### REQUIRED WORK:
Once the line containing "enableNativeUserAction | bool" is found in the entries below, restate it and each following line word for word, stopping after the line containing "enableNativeUserResource | bool".

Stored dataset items
----------
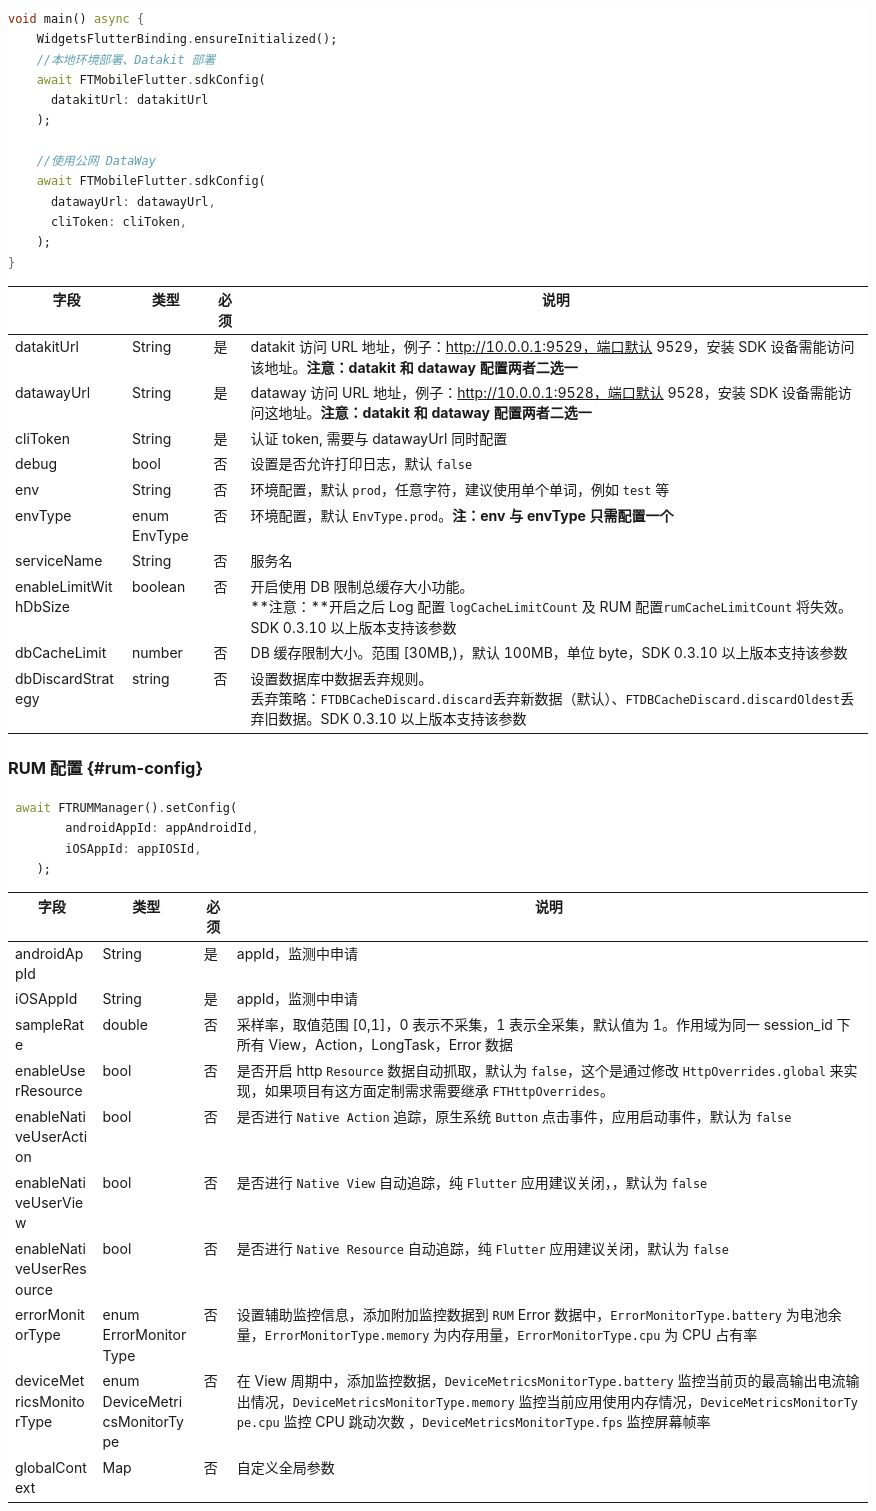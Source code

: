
 ```dart
void main() async {
    WidgetsFlutterBinding.ensureInitialized();
    //本地环境部署、Datakit 部署
    await FTMobileFlutter.sdkConfig(
      datakitUrl: datakitUrl
    );

    //使用公网 DataWay
    await FTMobileFlutter.sdkConfig(
      datawayUrl: datawayUrl,
      cliToken: cliToken,
    );
}  
```

| **字段** | **类型** | **必须** | **说明** |
| --- | --- | --- | --- |
| datakitUrl | String | 是 | datakit 访问 URL 地址，例子：http://10.0.0.1:9529，端口默认 9529，安装 SDK 设备需能访问该地址。**注意：datakit 和 dataway 配置两者二选一**|
| datawayUrl | String | 是 | dataway 访问 URL 地址，例子：http://10.0.0.1:9528，端口默认 9528，安装 SDK 设备需能访问这地址。**注意：datakit 和 dataway 配置两者二选一** |
| cliToken | String | 是 | 认证 token, 需要与 datawayUrl 同时配置  |
| debug | bool | 否 | 设置是否允许打印日志，默认 `false` |
| env | String | 否 | 环境配置，默认 `prod`，任意字符，建议使用单个单词，例如 `test` 等|
| envType | enum EnvType | 否 | 环境配置，默认 `EnvType.prod`。**注：env 与 envType 只需配置一个** |
| serviceName | String | 否 | 服务名 |
| enableLimitWithDbSize | boolean | 否 | 开启使用 DB 限制总缓存大小功能。<br>**注意：**开启之后 Log 配置  `logCacheLimitCount` 及 RUM 配置`rumCacheLimitCount` 将失效。SDK  0.3.10  以上版本支持该参数 |
| dbCacheLimit | number | 否 | DB 缓存限制大小。范围 [30MB,)，默认 100MB，单位 byte，SDK 0.3.10  以上版本支持该参数 |
| dbDiscardStrategy | string | 否 | 设置数据库中数据丢弃规则。<br>丢弃策略：`FTDBCacheDiscard.discard`丢弃新数据（默认）、`FTDBCacheDiscard.discardOldest`丢弃旧数据。SDK 0.3.10 以上版本支持该参数 |
### RUM 配置 {#rum-config}

```dart
 await FTRUMManager().setConfig(
        androidAppId: appAndroidId, 
        iOSAppId: appIOSId,
    );

```

| **字段** | **类型** | **必须** | **说明** |
| --- | --- | --- | --- |
| androidAppId | String | 是 | appId，监测中申请 |
| iOSAppId | String | 是 | appId，监测中申请 |
| sampleRate | double | 否 | 采样率，取值范围 [0,1]，0 表示不采集，1 表示全采集，默认值为 1。作用域为同一 session_id 下所有 View，Action，LongTask，Error 数据     |
| enableUserResource | bool | 否 | 是否开启  http `Resource` 数据自动抓取，默认为 `false`，这个是通过修改 `HttpOverrides.global` 来实现，如果项目有这方面定制需求需要继承 `FTHttpOverrides`。 |
| enableNativeUserAction | bool | 否 | 是否进行 `Native Action` 追踪，原生系统 `Button` 点击事件，应用启动事件，默认为 `false` |
| enableNativeUserView | bool | 否 | 是否进行 `Native View` 自动追踪，纯 `Flutter` 应用建议关闭，，默认为 `false` |
| enableNativeUserResource | bool | 否 | 是否进行 `Native Resource` 自动追踪，纯 `Flutter` 应用建议关闭，默认为 `false` |
| errorMonitorType | enum ErrorMonitorType | 否 | 设置辅助监控信息，添加附加监控数据到 `RUM` Error 数据中，`ErrorMonitorType.battery` 为电池余量，`ErrorMonitorType.memory` 为内存用量，`ErrorMonitorType.cpu` 为 CPU 占有率 |
| deviceMetricsMonitorType | enum DeviceMetricsMonitorType | 否 |在 View 周期中，添加监控数据，`DeviceMetricsMonitorType.battery` 监控当前页的最高输出电流输出情况，`DeviceMetricsMonitorType.memory` 监控当前应用使用内存情况，`DeviceMetricsMonitorType.cpu` 监控 CPU 跳动次数 ，`DeviceMetricsMonitorType.fps` 监控屏幕帧率 |
| globalContext | Map | 否 | 自定义全局参数 |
----------
### RESULT OF THIS EXERCISE:
| enableNativeUserAction | bool | 否 | 是否进行 `Native Action` 追踪，原生系统 `Button` 点击事件，应用启动事件，默认为 `false` |
| enableNativeUserView | bool | 否 | 是否进行 `Native View` 自动追踪，纯 `Flutter` 应用建议关闭，，默认为 `false` |
| enableNativeUserResource | bool | 否 | 是否进行 `Native Resource` 自动追踪，纯 `Flutter` 应用建议关闭，默认为 `false` |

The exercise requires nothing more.